### INFORMATION PROVIDED
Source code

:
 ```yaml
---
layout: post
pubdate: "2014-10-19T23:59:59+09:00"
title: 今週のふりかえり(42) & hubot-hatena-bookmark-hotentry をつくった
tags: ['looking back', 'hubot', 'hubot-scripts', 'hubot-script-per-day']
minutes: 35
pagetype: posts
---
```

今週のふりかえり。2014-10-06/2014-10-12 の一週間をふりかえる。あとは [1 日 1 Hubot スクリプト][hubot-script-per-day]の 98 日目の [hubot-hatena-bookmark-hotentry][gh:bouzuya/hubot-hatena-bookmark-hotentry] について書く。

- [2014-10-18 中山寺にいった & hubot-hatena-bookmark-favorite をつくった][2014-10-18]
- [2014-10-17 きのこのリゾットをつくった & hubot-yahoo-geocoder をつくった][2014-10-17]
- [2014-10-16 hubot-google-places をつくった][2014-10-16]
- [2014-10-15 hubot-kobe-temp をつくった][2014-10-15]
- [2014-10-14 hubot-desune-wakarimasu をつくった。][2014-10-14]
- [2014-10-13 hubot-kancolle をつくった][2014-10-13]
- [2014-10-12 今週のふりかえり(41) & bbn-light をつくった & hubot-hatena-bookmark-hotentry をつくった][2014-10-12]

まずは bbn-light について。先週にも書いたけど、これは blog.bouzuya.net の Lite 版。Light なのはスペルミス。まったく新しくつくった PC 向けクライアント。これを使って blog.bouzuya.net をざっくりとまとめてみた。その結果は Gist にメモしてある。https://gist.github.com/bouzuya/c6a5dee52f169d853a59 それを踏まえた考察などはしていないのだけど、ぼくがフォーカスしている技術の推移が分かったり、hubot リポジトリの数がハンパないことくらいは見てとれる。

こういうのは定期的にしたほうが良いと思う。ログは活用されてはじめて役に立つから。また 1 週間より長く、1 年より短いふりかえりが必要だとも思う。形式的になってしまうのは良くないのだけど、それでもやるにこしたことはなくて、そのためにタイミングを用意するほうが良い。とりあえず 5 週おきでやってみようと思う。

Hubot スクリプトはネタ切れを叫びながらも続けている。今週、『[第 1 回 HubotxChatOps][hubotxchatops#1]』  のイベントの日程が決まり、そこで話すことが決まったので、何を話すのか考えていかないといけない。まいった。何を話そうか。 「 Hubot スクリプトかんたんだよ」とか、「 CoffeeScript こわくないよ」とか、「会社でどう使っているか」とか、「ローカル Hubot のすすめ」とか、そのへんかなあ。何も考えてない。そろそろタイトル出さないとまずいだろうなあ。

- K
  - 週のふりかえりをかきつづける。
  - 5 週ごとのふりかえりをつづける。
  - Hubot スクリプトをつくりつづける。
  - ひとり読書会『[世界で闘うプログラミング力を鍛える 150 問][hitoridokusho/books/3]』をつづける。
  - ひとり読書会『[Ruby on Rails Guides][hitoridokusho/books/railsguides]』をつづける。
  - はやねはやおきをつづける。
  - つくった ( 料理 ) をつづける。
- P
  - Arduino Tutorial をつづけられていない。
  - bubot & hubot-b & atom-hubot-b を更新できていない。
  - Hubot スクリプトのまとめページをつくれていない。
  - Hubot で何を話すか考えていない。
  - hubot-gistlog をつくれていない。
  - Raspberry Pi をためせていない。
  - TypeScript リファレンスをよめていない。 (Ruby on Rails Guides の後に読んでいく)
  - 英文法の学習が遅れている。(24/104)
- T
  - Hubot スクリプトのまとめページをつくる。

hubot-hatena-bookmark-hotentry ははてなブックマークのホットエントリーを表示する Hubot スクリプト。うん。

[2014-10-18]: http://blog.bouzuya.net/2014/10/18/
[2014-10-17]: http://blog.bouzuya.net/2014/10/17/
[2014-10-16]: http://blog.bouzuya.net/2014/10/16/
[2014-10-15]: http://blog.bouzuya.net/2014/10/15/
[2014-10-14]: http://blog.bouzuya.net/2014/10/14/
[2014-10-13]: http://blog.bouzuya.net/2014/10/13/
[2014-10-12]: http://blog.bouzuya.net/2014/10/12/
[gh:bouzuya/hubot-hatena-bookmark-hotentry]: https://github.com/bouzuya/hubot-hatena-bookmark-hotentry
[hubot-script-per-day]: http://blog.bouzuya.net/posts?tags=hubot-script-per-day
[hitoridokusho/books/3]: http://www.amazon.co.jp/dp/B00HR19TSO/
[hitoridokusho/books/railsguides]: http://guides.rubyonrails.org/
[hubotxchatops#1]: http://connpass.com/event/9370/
######
## YOUR ASSIGNMENT
For every line of the data above that contains "hubotxchatops", copy that line.

## ANSWER SPACE
Hubot スクリプトはネタ切れを叫びながらも続けている。今週、『[第 1 回 HubotxChatOps][hubotxchatops#1]』  のイベントの日程が決まり、そこで話すことが決まったので、何を話すのか考えていかないといけない。まいった。何を話そうか。 「 Hubot スクリプトかんたんだよ」とか、「 CoffeeScript こわくないよ」とか、「会社でどう使っているか」とか、「ローカル Hubot のすすめ」とか、そのへんかなあ。何も考えてない。そろそろタイトル出さないとまずいだろうなあ。
[hubotxchatops#1]: http://connpass.com/event/9370/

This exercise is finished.